In today's Washington Post, one Willard Mitt Romney - you remember him - has penned an op-ed lamenting the fact that the United States military has grown so itty-bitty that it's left us unable to accomplish anything on the world stage. In an epic feat of straw-man construction, Romney boldly takes on those who want to leave America defended by nothing more than a few pea shooters and sling shots, demanding that we vastly increase our defense budget. Let's take a look at some of what he has to say:
Russia invades, China bullies, Iran spins centrifuges, the Islamic State (a terrorist threat "beyond anything that we've seen," according to the defense secretary ) threatens - and Washington slashes the military. Reason stares.

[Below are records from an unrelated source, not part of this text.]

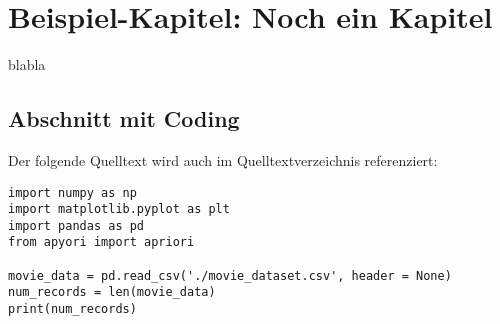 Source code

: \chapter{Beispiel-Kapitel: Noch ein Kapitel}

blabla

\section{Abschnitt mit Coding}

Der folgende Quelltext wird auch im Quelltextverzeichnis referenziert:

\begin{lstlisting}[caption={\texttt{PrintMovieDB.py}},captionpos=b]
import numpy as np  
import matplotlib.pyplot as plt  
import pandas as pd  
from apyori import apriori

movie_data = pd.read_csv('./movie_dataset.csv', header = None)
num_records = len(movie_data)
print(num_records)
\end{lstlisting}
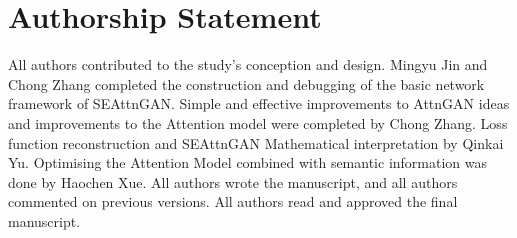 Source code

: \documentclass[runningheads, orivec]{llncs}
\begin{document}
\section{Authorship Statement}
\vspace{-8pt}
All authors contributed to the study's conception and design. Mingyu Jin and Chong Zhang completed the construction and debugging of the basic network framework of SEAttnGAN. Simple and effective improvements to AttnGAN ideas and improvements to the Attention model were completed by Chong Zhang. Loss function reconstruction and SEAttnGAN Mathematical interpretation by Qinkai Yu. Optimising the Attention Model combined with semantic information was done by Haochen Xue. All authors wrote the manuscript, and all authors commented on previous versions.  All authors read and approved the final manuscript.

\vspace{50pt}


\end{document}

"Reason stares"? I'll have to confess my ignorance of whatever literary reference Mitt is tossing in here (the Google machine is unhelpful on this score, so I can't be the only one who doesn't know what the hell he's talking about), but is Washington really "slashing" the military? According to the most recent budget documents, the total defense budget for 2014 is $620 billion; the Pentagon wants just over $600 billion for 2015. That's a bit less than we spent in the last few years (the budget peaked in 2011 at over $700 billion), but that's in large part because we're no longer fighting in Iraq and we're winding down our war in Afghanistan; budget sequestration also imposed some cuts. We still account for over a third of the entire world's military spending. It hardly seems like we're "jettison[ing] our reliance on U.S. strength," as Romney asserts. Let's move on…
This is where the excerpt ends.